What technology has made light field photography more practical?
Image attribution for Lytro light field camera above: By Manfred Werner – Tsui (Own work) [CC BY-SA 3.0 (http://creativecommons.org/licenses/by-sa/3.0)], via Wikimedia Commons
While the technology and concept of light field photography has been around for over 100 years, its implementation has been technically cumbersome and time-consuming.
With companies like Nvidia, Adobe, and Lytro now providing solutions, the foundation is being provided for new applications of light field technology, and particularly photography.
The components of a basic light field photographic capability are the following.
Requirement #1: A plenoptic camera
A light-field camera (also known as plenoptic camera) captures information about the intensity of light in a scene, and also captures information about the direction that the light rays are traveling in space.
One type of light field camera uses an array of micro-lenses placed in front of an otherwise conventional image sensor; to sense intensity, color, and directional information.
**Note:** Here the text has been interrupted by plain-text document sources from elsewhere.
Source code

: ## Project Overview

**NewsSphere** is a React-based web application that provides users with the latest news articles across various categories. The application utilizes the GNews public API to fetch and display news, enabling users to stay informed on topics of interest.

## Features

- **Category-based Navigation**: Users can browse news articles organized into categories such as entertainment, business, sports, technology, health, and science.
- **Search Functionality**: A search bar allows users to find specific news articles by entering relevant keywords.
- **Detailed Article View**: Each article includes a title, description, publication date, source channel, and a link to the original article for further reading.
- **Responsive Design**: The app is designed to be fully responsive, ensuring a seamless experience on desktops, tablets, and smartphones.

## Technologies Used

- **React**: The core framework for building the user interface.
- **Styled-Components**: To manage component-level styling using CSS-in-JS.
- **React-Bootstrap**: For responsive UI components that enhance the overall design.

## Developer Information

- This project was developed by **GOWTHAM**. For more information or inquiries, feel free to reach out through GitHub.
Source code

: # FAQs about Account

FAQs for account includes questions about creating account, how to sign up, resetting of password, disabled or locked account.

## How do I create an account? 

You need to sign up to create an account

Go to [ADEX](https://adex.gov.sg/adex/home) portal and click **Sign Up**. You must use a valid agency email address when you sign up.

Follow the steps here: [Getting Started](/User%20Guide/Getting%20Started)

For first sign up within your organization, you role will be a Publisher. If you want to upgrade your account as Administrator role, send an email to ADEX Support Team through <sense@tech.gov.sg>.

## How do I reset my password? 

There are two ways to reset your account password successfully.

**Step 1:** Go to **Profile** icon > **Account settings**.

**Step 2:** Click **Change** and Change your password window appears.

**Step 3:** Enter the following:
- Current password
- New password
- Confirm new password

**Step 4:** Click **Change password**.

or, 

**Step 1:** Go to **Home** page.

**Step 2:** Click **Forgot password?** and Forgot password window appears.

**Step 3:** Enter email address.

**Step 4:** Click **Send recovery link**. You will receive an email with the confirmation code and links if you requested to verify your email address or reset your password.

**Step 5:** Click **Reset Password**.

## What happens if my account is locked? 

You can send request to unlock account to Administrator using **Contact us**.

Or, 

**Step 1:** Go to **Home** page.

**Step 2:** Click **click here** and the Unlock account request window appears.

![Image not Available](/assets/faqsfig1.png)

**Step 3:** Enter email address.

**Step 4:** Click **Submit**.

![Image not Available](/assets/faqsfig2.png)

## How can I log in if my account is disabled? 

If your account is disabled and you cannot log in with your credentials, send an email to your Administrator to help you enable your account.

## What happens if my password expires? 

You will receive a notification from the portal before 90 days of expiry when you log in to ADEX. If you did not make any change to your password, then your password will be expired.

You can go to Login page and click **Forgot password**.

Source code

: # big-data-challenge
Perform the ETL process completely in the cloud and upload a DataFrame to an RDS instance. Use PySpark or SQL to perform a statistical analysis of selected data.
Multi-camera arrays are another type of light field camera and include stereo cameras (both digital and film based). Holograms are a type of film based light-field image.
Source: Wikipedia.
Requirement #2: A system to compile the data
In 2010, at Nvidia’s GPU conference (on computer Graphics Processing Units), Adobe demonstrated an algorithm Adobe invented, starting with research from around 2004-2006, whereby the multitudes of little images taken with a plenoptic camera can be resolved into a single photo.
Requirement #3. A way to process the compiled data quickly
The amount of data collected as light field images tends to be so huge as to make the process of compiling it into a single image impractical, except for the most determined project-by-project efforts.